The only problem with that plan was that, by taking that path, Harper would still be the only person linked to murders.
It was almost sunrise when she made up her mind.
Gritting her teeth against the pain, she disconnected the IVs and wires that were taped to her body. Using a needle she’d just removed, she managed to pick the lock on the handcuffs. The same needle served as an improvised weapon when she threatened the guard outside the door. She ordered the guard back into the room, then locked him in and escaped down the hall.
Gretz woke up to the doorbell. He threw on his robe and padded down the stairs to answer.
“You’re coming with me,” said the person on his porch. It took him a second to place the strange visitor. Disheveled and bandaged, it was Harper. She had something in her hands. It looked like it could be a gun.
“Don’t hurt me,” Gretz pleaded. “They told me what to do.”
“Shut up,” said Harper. “I’m not here about that. But we need to go. There’s not a lot of time.”
They arrived at the general store at first light. Gretz flashed his ID at the officer posted at perimeter of the site, now a crime scene. “I have to secure my equipment,” he told the guard. He was waved through.

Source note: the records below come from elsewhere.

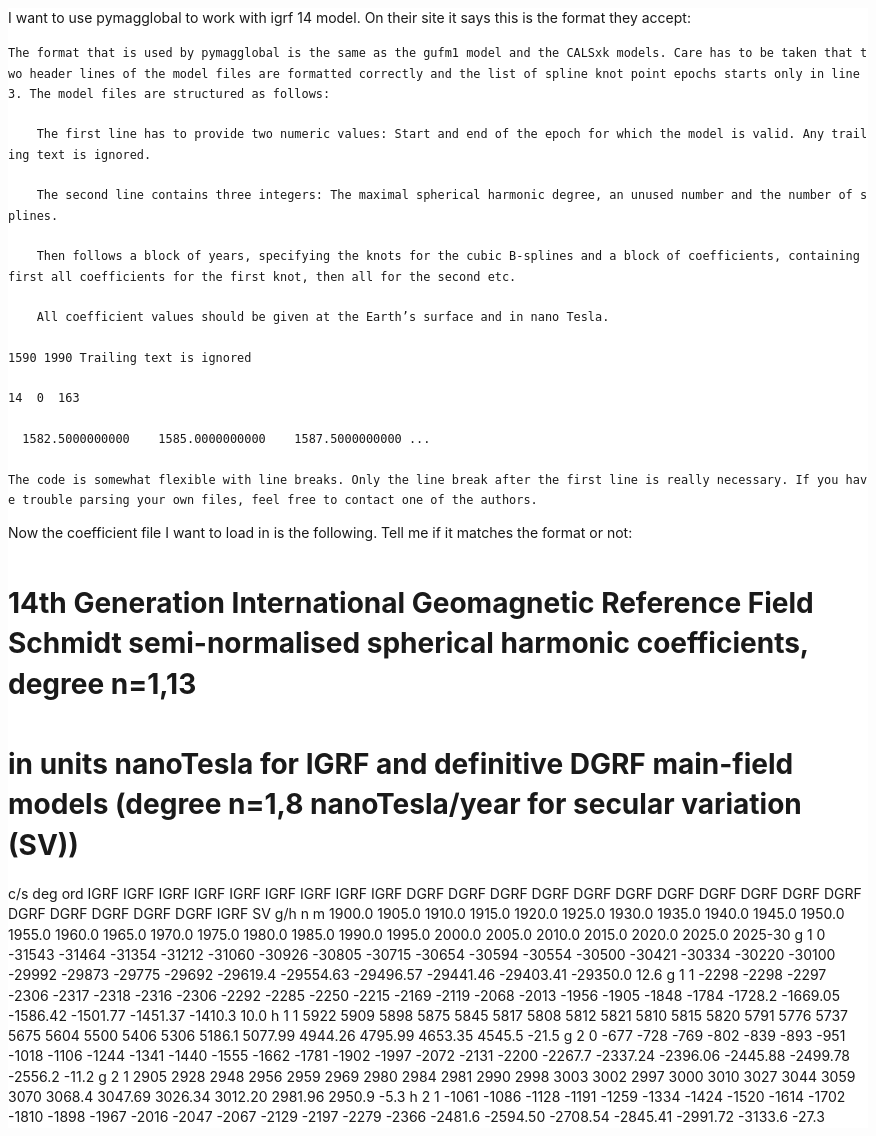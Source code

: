I want to use pymagglobal to work with igrf 14 model. On their site it says this is the format they accept:

```
The format that is used by pymagglobal is the same as the gufm1 model and the CALSxk models. Care has to be taken that two header lines of the model files are formatted correctly and the list of spline knot point epochs starts only in line 3. The model files are structured as follows:

    The first line has to provide two numeric values: Start and end of the epoch for which the model is valid. Any trailing text is ignored.

    The second line contains three integers: The maximal spherical harmonic degree, an unused number and the number of splines.

    Then follows a block of years, specifying the knots for the cubic B-splines and a block of coefficients, containing first all coefficients for the first knot, then all for the second etc.

    All coefficient values should be given at the Earth’s surface and in nano Tesla.

1590 1990 Trailing text is ignored

14  0  163

  1582.5000000000    1585.0000000000    1587.5000000000 ...

The code is somewhat flexible with line breaks. Only the line break after the first line is really necessary. If you have trouble parsing your own files, feel free to contact one of the authors.
```

Now the coefficient file I want to load in is the following. Tell me if it matches the format or not:

# 14th Generation International Geomagnetic Reference Field Schmidt semi-normalised spherical harmonic coefficients, degree n=1,13
# in units nanoTesla for IGRF and definitive DGRF main-field models (degree n=1,8 nanoTesla/year for secular variation (SV))
c/s deg ord IGRF IGRF   IGRF   IGRF   IGRF   IGRF   IGRF   IGRF   IGRF   DGRF   DGRF   DGRF   DGRF   DGRF   DGRF   DGRF   DGRF   DGRF   DGRF   DGRF   DGRF   DGRF     DGRF      DGRF      DGRF      IGRF        SV
g/h n m 1900.0 1905.0 1910.0 1915.0 1920.0 1925.0 1930.0 1935.0 1940.0 1945.0 1950.0 1955.0 1960.0 1965.0 1970.0 1975.0 1980.0 1985.0 1990.0 1995.0   2000.0    2005.0    2010.0    2015.0    2020.0   2025.0 2025-30
g  1  0 -31543 -31464 -31354 -31212 -31060 -30926 -30805 -30715 -30654 -30594 -30554 -30500 -30421 -30334 -30220 -30100 -29992 -29873 -29775 -29692 -29619.4 -29554.63 -29496.57 -29441.46 -29403.41 -29350.0    12.6
g  1  1  -2298  -2298  -2297  -2306  -2317  -2318  -2316  -2306  -2292  -2285  -2250  -2215  -2169  -2119  -2068  -2013  -1956  -1905  -1848  -1784  -1728.2  -1669.05  -1586.42  -1501.77  -1451.37  -1410.3    10.0
h  1  1   5922   5909   5898   5875   5845   5817   5808   5812   5821   5810   5815   5820   5791   5776   5737   5675   5604   5500   5406   5306   5186.1   5077.99   4944.26   4795.99   4653.35   4545.5   -21.5
g  2  0   -677   -728   -769   -802   -839   -893   -951  -1018  -1106  -1244  -1341  -1440  -1555  -1662  -1781  -1902  -1997  -2072  -2131  -2200  -2267.7  -2337.24  -2396.06  -2445.88  -2499.78  -2556.2   -11.2
g  2  1   2905   2928   2948   2956   2959   2969   2980   2984   2981   2990   2998   3003   3002   2997   3000   3010   3027   3044   3059   3070   3068.4   3047.69   3026.34   3012.20   2981.96   2950.9    -5.3
h  2  1  -1061  -1086  -1128  -1191  -1259  -1334  -1424  -1520  -1614  -1702  -1810  -1898  -1967  -2016  -2047  -2067  -2129  -2197  -2279  -2366  -2481.6  -2594.50  -2708.54  -2845.41  -2991.72  -3133.6   -27.3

“Pull up as close as you can,” whispered Harper from the back seat. “Get ready to jump out.”
Gretz did as he was told and parked just behind the police line. Then, with slight hesitation, he followed Harper’s orders as they both leapt from the car and ran toward the storefront.

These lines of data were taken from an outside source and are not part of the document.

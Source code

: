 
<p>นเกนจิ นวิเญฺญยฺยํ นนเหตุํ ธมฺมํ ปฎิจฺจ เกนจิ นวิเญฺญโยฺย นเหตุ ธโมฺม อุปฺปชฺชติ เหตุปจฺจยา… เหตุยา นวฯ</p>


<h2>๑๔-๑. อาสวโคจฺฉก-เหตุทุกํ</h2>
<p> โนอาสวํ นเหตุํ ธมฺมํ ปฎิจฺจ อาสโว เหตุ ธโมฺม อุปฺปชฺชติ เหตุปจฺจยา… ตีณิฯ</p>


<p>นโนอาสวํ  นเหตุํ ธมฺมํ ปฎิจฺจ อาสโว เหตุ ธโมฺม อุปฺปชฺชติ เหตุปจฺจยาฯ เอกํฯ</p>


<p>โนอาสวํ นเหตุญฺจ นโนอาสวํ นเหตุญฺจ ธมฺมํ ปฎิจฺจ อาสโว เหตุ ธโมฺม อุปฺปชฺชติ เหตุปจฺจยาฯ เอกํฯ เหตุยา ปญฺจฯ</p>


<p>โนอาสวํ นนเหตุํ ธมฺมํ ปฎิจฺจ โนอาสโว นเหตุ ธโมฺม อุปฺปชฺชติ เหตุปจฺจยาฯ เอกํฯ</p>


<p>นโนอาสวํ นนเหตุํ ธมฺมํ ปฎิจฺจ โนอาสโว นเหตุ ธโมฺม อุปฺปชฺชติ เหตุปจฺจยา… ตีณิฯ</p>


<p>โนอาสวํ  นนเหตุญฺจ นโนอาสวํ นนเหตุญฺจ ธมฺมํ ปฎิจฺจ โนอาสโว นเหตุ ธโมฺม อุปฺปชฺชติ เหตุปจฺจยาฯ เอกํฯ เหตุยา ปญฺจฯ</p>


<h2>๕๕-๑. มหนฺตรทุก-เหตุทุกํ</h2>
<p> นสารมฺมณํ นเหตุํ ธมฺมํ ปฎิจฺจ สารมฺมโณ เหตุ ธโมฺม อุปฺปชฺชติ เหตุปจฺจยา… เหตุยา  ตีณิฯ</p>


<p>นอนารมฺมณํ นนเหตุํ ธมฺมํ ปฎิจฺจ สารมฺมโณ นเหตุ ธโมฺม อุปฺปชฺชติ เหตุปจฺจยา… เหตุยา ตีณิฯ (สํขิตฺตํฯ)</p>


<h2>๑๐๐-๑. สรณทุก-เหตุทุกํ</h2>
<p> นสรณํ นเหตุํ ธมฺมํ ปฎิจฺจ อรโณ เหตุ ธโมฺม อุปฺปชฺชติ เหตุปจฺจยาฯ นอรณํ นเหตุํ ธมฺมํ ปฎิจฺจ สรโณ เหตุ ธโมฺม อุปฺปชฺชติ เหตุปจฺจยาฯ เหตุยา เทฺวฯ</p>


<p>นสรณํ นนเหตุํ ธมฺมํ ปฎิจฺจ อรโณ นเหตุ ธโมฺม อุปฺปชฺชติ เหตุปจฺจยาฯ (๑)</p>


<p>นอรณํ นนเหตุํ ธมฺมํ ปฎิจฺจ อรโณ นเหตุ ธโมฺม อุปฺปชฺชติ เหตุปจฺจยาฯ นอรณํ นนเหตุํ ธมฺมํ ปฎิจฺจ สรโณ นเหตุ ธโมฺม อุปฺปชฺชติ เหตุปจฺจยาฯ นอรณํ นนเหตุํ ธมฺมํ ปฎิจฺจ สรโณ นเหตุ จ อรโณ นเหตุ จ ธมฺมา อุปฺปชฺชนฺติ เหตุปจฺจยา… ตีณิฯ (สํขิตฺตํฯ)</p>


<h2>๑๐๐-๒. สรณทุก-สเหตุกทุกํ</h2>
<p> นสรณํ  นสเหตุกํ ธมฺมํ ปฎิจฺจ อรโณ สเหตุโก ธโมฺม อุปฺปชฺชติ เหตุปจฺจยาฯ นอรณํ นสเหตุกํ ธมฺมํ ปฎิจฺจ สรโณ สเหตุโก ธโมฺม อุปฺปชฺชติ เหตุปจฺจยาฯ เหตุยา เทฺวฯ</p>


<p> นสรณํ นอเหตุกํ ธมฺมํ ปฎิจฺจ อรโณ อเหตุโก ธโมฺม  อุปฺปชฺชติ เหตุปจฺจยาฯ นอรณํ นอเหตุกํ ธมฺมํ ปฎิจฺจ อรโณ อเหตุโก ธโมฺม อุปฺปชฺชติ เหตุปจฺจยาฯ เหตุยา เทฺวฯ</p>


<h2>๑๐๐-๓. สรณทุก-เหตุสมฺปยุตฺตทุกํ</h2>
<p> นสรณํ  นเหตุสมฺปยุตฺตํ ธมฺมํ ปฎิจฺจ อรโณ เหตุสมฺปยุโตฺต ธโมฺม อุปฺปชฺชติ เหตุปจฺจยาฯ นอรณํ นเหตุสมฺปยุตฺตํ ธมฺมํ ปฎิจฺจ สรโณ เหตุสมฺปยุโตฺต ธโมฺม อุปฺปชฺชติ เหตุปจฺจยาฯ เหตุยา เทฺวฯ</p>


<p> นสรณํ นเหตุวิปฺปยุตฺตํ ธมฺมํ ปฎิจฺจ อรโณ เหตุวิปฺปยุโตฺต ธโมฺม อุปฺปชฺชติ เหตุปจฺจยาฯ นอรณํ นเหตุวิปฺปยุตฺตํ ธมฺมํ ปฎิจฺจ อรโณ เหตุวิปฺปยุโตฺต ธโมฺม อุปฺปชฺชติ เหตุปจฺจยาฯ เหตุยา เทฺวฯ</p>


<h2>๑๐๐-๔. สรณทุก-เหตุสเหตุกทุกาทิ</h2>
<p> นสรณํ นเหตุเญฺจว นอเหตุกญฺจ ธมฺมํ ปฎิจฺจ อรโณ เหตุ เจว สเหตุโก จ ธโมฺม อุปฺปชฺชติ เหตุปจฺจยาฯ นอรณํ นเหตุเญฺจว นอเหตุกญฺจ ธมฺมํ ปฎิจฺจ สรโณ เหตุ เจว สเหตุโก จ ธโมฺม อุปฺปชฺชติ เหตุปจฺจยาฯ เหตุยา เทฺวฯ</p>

The police were too surprised to see somebody going toward the building that they were too late to stop the trespassing pair.
The ghost smiled as she watched the scene unfold.
“Florence,” called Harper. “I’ve got somebody here who I think you’d like to talk to.”
Ruby Florence floated down the stairs and materialized by the door. She noticed that Harper was careful not to cross the threshold.
“It’s real,” said the fat man.
“Of course I am,” she told him. She turned her attention to Harper. “I’m glad you were able to do as I asked.”
“Oh,” said Harper casually. “He’s not here to talk to you. I just needed a credible witness to see you and clear my name.”
“What?” said the ghost, confused.
Ruby Florence watched in horror as Harper pulled the trigger on the gun she was holding. The ghost noticed, too late, that it was attached with a hose to something on Harper’s back.
Gasoline streamed from the gun’s plastic barrel. Harper made sure to cover the whole front of the building and to get some inside. Then she dipped her shoulders to shuck the tank from her back, and threw the entire apparatus through the door.
“Go,” she told Gretz. “Tell them what you saw.”
He didn’t need any more prompting and sprinted away, back toward the police.
Harper locked eyes with Ruby Florence. “You shouldn’t have killed. I could have helped you.”
“You didn’t,” replied the ghost.
“Maybe you didn’t deserve it,” said Harper. She flicked a lighter and tossed it into the building. Fueled by the gasoline, the structure was engulfed in seconds.